1716: Las bienaventuranzas están en el centro de la predicación de Jesús. Con ellas Jesús recoge las promesas hechas al pueblo elegido desde Abraham; pero las perfecciona ordenándolas no sólo a la posesión de una tierra, sino al Reino de los Cielos...

1717: Las bienaventuranzas dibujan el rostro de Jesucristo y describen su caridad; expresan la vocación de los fieles asociados a la gloria de su Pasión y de su Resurrección; iluminan las acciones y las actitudes características de la vida cristiana; son promesas paradójicas que sostienen la esperanza en las tribulaciones; anuncian a los discípulos las bendiciones y las recompensas ya incoadas; quedan inauguradas en la vida de la Virgen María y de todos los santos.

¿En qué consiste la bienaventuranza prometida?

1720: El Nuevo Testamento utiliza varias expresiones para caracterizar la bienaventuranza a la que Dios llama al hombre: la llegada del Reino de Dios, la visión de Dios: «Dichosos los limpios de corazón porque ellos verán a Dios» (Mt 5,8), la entrada en el gozo del Señor, la entrada en el Descanso de Dios:

Allí descansaremos y veremos; veremos y nos amaremos; amaremos y alabaremos.
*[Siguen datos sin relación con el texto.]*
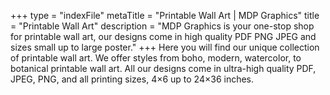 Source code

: +++
type = "indexFile"
metaTitle = "Printable Wall Art | MDP Graphics"
title = "Printable Wall Art"
description = "MDP Graphics is your one-stop shop for printable wall art, our designs come in high quality PDF PNG JPEG and sizes small up to large poster."
+++
Here you will find our unique collection of printable wall art. We offer styles from boho, modern, watercolor, to botanical printable wall art. All our designs come in ultra-high quality PDF, JPEG, PNG, and all printing sizes, 4×6 up to 24×36 inches.

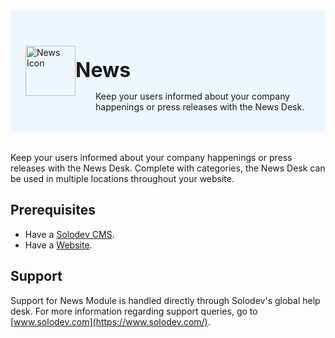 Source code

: #

<div style="display: flex; align-items: center; justify-content: space-between; padding: 2rem 1.5rem; margin-bottom: 2rem; background-color: #eef6ff;">
  <div  style="display: flex; align-items: center; justify-content: start;">
    <img src="https://www.solodev.com/file/4bac0fa9-ba4f-11ea-904e-0eb0590535cd/Solodev_Module_Icons_News-e04fd354.jpg" alt="News Icon" style="width: 80px;">
    <div>
      <h1 style="margin-left: 0; font-size: 2rem; margin-bottom: 0.25rem;">News</h1>
      <p style="padding-left: 2rem; margin-bottom: 0;">Keep your users informed about your company happenings or press releases with the News Desk.</p>
    </div>
  </div>
</div>

Keep your users informed about your company happenings or press releases with the News Desk. Complete with categories, the News Desk can be used in multiple locations throughout your website.

## Prerequisites

- Have a [Solodev CMS](/quickstart).
- Have a [Website](/workspace/websites/add-website/).

## Support

Support for News Module is handled directly through Solodev's global help desk. For more information regarding support queries, go to [www.solodev.com](https://www.solodev.com/). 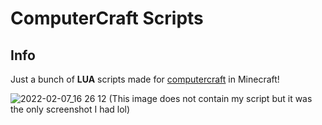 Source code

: # ComputerCraft Scripts
## Info
Just a bunch of **LUA** scripts made for [computercraft](https://www.computercraft.info/) in Minecraft!

![2022-02-07_16 26 12](https://user-images.githubusercontent.com/51513175/161195215-5e36b0b8-c25c-4cb2-ae64-177d64f5d7be.png)
(This image does not contain my script but it was the only screenshot I had lol)
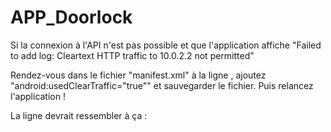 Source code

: # APP_Doorlock

Si la connexion à l'API n'est pas possible et que l'application affiche "Failed to add log: Cleartext HTTP traffic to 10.0.2.2 not permitted"

Rendez-vous dans le fichier "manifest.xml" à la ligne <application>, ajoutez "android:usedClearTraffic="true"" et sauvegarder le fichier. 
Puis relancez l'application !


La ligne devrait ressembler à ça : 

  <application android:usesCleartextTraffic="True" android:name="android.app.Application" android:allowBackup="true" android:appComponentFactory="androidx.core.app.CoreComponentFactory" android:debuggable="true" android:extractNativeLibs="true" android:icon="@mipmap/ic_launcher" android:label="@string/app_name" android:roundIcon="@mipmap/ic_launcher_round" android:supportsRtl="true" android:theme="@style/AppTheme">
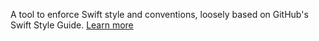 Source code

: A tool to enforce Swift style and conventions, loosely based on GitHub's Swift Style Guide. [Learn more](https://github.com/realm/SwiftLint) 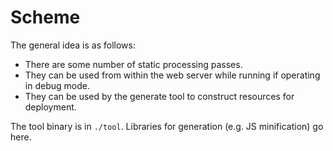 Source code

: # Scheme
The general idea is as follows:

*  There are some number of static processing passes.
* They can be used from within the web server while running if
operating in debug mode.
* They can be used by the generate tool to construct resources for
deployment.

The tool binary is in `./tool`. Libraries for generation (e.g. JS minification) go
here.

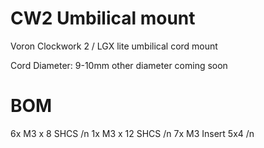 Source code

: # CW2 Umbilical mount
Voron Clockwork 2 / LGX lite umbilical cord mount

Cord Diameter: 9-10mm
other diameter coming soon

# BOM
6x M3 x 8 SHCS /n
1x M3 x 12 SHCS /n
7x M3 Insert 5x4 /n
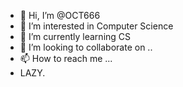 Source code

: - 👋 Hi, I’m @OCT666
- 👀 I’m interested in Computer Science
- 🌱 I’m currently learning CS
- 💞️ I’m looking to collaborate on ..
- 📫 How to reach me ...
- LAZY.

<!---
OCT666/OCT666 is a ✨ special ✨ repository because its `README.md` (this file) appears on your GitHub profile.
You can click the Preview link to take a look at your changes.
--->
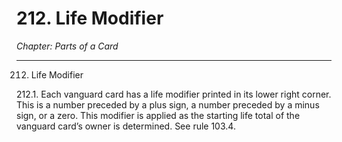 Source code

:# 212. Life Modifier

*Chapter: Parts of a Card*

---

212. Life Modifier



212.1. Each vanguard card has a life modifier printed in its lower right corner. This is a number preceded by a plus sign, a number preceded by a minus sign, or a zero. This modifier is applied as the starting life total of the vanguard card’s owner is determined. See rule 103.4.


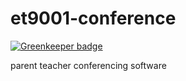 # et9001-conference

[![Greenkeeper badge](https://badges.greenkeeper.io/insanity54/et9001-conference.svg)](https://greenkeeper.io/)

parent teacher conferencing software
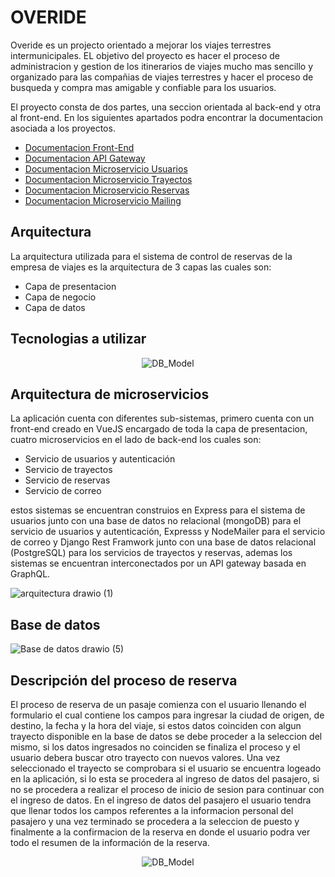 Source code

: # OVERIDE

Overide es un projecto orientado a mejorar los viajes terrestres intermunicipales. EL objetivo del proyecto es hacer el proceso de administracion y gestion de los itinerarios de viajes mucho mas sencillo y organizado para las compañias de viajes terrestres y hacer el proceso de busqueda y compra mas amigable y confiable para los usuarios.

El proyecto consta de dos partes, una seccion orientada al back-end y otra al front-end. En los siguientes apartados podra encontrar la documentacion asociada a los proyectos.
<ul>
  <li><a href="https://github.com/Juan-Motta/overide-backend-app/tree/main/Cliente">Documentacion Front-End</a></li>
  <li><a href="https://github.com/Juan-Motta/overide-backend-app/tree/main/Gateway%20API">Documentacion API Gateway</a></li>
  <li><a href="https://github.com/Juan-Motta/overide-auth-users-microservice">Documentacion Microservicio Usuarios</a></li>
  <li><a href="https://github.com/Juan-Motta/overide-rides-microservice">Documentacion Microservicio Trayectos</a></li>
  <li><a href="https://github.com/Juan-Motta/overide-backend-app/tree/main/Reservas">Documentacion Microservicio Reservas</a></li>
  <li><a href="https://github.com/Juan-Motta/overide-app/tree/main/Mail">Documentacion Microservicio Mailing</a></li>  
</ul>

## Arquitectura

La arquitectura utilizada para el sistema de control de reservas de la empresa de viajes es la arquitectura de 3 capas las cuales son:
<ul>
  <li>Capa de presentacion</li>
  <li>Capa de negocio</li>
  <li>Capa de datos</li>
</ul>

## Tecnologias a utilizar

<p align="center">
  <img src="https://user-images.githubusercontent.com/78517969/140857072-fa5288cd-9cce-49fd-9813-12318e67361f.png" alt="DB_Model" />
</p>

## Arquitectura de microservicios

La aplicación cuenta con diferentes sub-sistemas, primero cuenta con un front-end creado en VueJS encargado de toda la capa de presentacion, cuatro microservicios en el lado de back-end los cuales son:
<ul>
  <li>Servicio de usuarios y autenticación</li>
  <li>Servicio de trayectos</li>
  <li>Servicio de reservas</li>
  <li>Servicio de correo</li>
</ul>
estos sistemas se encuentran construios en Express para el sistema de usuarios junto con una base de datos no relacional (mongoDB) para el servicio de usuarios y autenticación, Expresss y NodeMailer para el servicio de correo y Django Rest Framwork junto con una base de datos relacional (PostgreSQL) para los servicios de trayectos y reservas, ademas los sistemas se encuentran interconectados por un API gateway basada en GraphQL.

![arquitectura drawio (1)](https://user-images.githubusercontent.com/78517969/141704934-e7666c92-7e87-45c5-a389-2793caf81daa.png)

## Base de datos

![Base de datos drawio (5)](https://user-images.githubusercontent.com/78517969/141704945-c69dfac5-4da7-4a68-ac1d-3e469179e299.png)

## Descripción del proceso de reserva

El proceso de reserva de un pasaje comienza con el usuario llenando el formulario el cual contiene los campos para ingresar la ciudad de origen, de destino, la fecha y la hora del viaje, si estos datos coinciden con algun trayecto disponible en la base de datos se debe proceder a la seleccion del mismo, si los datos ingresados no coinciden se finaliza el proceso y el usuario debera buscar otro trayecto con nuevos valores. Una vez seleccionado el trayecto se comprobara si el usuario se encuentra logeado en la aplicación, si lo esta se procedera al ingreso de datos del pasajero, si no se procedera a realizar el proceso de inicio de sesion para continuar con el ingreso de datos. En el ingreso de datos del pasajero el usuario tendra que llenar todos los campos referentes a la informacion personal del pasajero y una vez terminado se procedera a la seleccion de puesto y finalmente a la confirmacion de la reserva en donde el usuario podra ver todo el resumen de la información de la reserva.

<p align="center">
  <img src="https://user-images.githubusercontent.com/78517969/140853813-a3e3eb6b-76b0-43f3-8455-f399ad808b27.png" alt="DB_Model" />
</p>


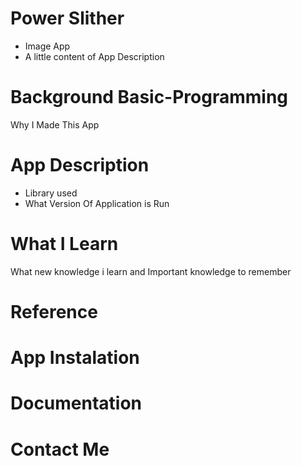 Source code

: # Power Slither
- Image App
- A little content of App Description

# Background Basic-Programming
Why I Made This App

# App Description
- Library used
- What Version Of Application is Run

# What I Learn
What new knowledge i learn and Important knowledge to remember

# Reference


# App Instalation

# Documentation

# Contact Me
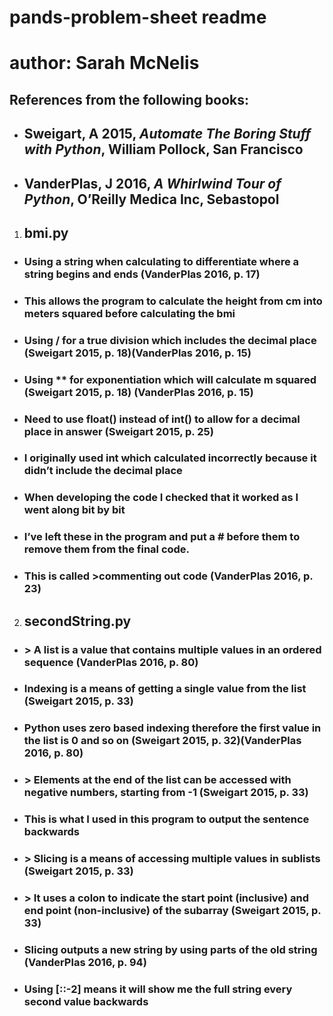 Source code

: # pands-problem-sheet readme
# author: Sarah McNelis

## **References from the following books:**
- ## Sweigart, A 2015, *Automate The Boring Stuff with Python*, William Pollock, San Francisco
- ## VanderPlas, J 2016, *A Whirlwind Tour of Python*, O’Reilly Medica Inc, Sebastopol


1. ## **bmi.py**
- ### Using a string when calculating to differentiate where a string begins and ends (VanderPlas 2016, p. 17)
- ### This allows the program to calculate the height from cm into meters squared before calculating the bmi
- ### Using / for a true division which includes the decimal place (Sweigart 2015, p. 18)(VanderPlas 2016, p. 15)
- ### Using ** for exponentiation which will calculate m squared (Sweigart 2015, p. 18) (VanderPlas 2016, p. 15)
- ### Need to use float() instead of int() to allow for a decimal place in answer (Sweigart 2015, p. 25)
- ### I originally used int which calculated incorrectly because it didn’t include the decimal place
- ### When developing the code I checked that it worked as I went along bit by bit
- ### I’ve left these in the program and put a # before them to remove them from the final code. 
- ### This is called >commenting out code (VanderPlas 2016, p. 23) 


2. ## **secondString.py**
- ### > A list is a value that contains multiple values in an ordered sequence (VanderPlas 2016, p. 80)
- ### Indexing is a means of getting a single value from the list (Sweigart 2015, p. 33)
- ### Python uses zero based indexing therefore the first value in the list is 0 and so on (Sweigart 2015, p. 32)(VanderPlas 2016, p. 80)
- ### > Elements at the end of the list can be accessed with negative numbers, starting from -1 (Sweigart 2015, p. 33) 
- ### This is what I used in this program to output the sentence backwards
- ### > Slicing is a means of accessing multiple values in sublists (Sweigart 2015, p. 33) 
- ### > It uses a colon to indicate the start point (inclusive) and end point (non-inclusive) of the subarray (Sweigart 2015, p. 33)
- ### Slicing outputs a new string by using parts of the old string (VanderPlas 2016, p. 94)
- ### Using [::-2] means it will show me the full string every second value backwards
He aquí lo que acontecerá al fin sin fin. ¿Y qué otro fin tenemos, sino llegar al Reino que no tendrá fin (S. Agustín)?

1721: Porque Dios nos ha puesto en el mundo para conocerle, servirle y amarle, y así ir al Cielo. La bienaventuranza nos hace participar de la naturaleza divina y de la Vida eterna (ver Jn 17,3). Con ella, el hombre entra en la gloria de Cristo (ver Rom 8,18) y en el gozo de la vida trinitaria.

1722: Semejante bienaventuranza supera la inteligencia y las solas fuerzas humanas. Es fruto del don gratuito de Dios. Por eso la llamamos sobrenatural, así como también llamamos sobrenatural la gracia que dispone al hombre a entrar en el gozo divino.

1723: La bienaventuranza prometida nos coloca ante opciones morales decisivas. Nos invita a purificar nuestro corazón de sus malvados instintos y a buscar el amor de Dios por encima de todo. Nos enseña que la verdadera dicha no reside ni en la riqueza o el bienestar, ni en la gloria humana o el poder, ni en ninguna obra humana, por útil que sea, como las ciencias, las técnicas y las artes, ni en ninguna criatura, sino sólo en Dios, fuente de todo bien y de todo amor:

El dinero es el ídolo de nuestro tiempo. A él rinde homenaje «instintivo» la multitud, la masa de los hombres. Estos miden la dicha según la fortuna, y, según la fortuna también, miden la honorabilidad... Todo esto se debe a la convicción de que con la riqueza se puede todo. La riqueza, por tanto, es uno de los ídolos de nuestros días, y la notoriedad es otro... La notoriedad, el hecho de ser reconocido y de hacer ruido en el mundo (lo que podría llamarse una fama de prensa), ha llegado a ser considerada como un bien en sí mismo, un bien soberano, un objeto de verdadera veneración (Card. Newman).

1724: El Decálogo, el Sermón de la Montaña y la catequesis apostólica nos describen los caminos que conducen al Reino de los Cielos. Por ellos avanzamos paso a paso mediante los actos de cada día sostenidos por la gracia del Espíritu Santo. Fecundados por la Palabra de Cristo, damos lentamente frutos en la Iglesia para la gloria de Dios.

La “maldición”: eterna separación de Dios, fuente de la felicidad

1035: La enseñanza de la Iglesia afirma la existencia del infierno y su eternidad. Las almas de los que mueren en estado de pecado mortal descienden a los infiernos inmediatamente después de la muerte y allí sufren las penas del infierno, «el fuego eterno». La pena principal del infierno consiste en la separación eterna de Dios en quien únicamente puede tener el hombre la vida y la felicidad para las que ha sido creado y a las que aspira.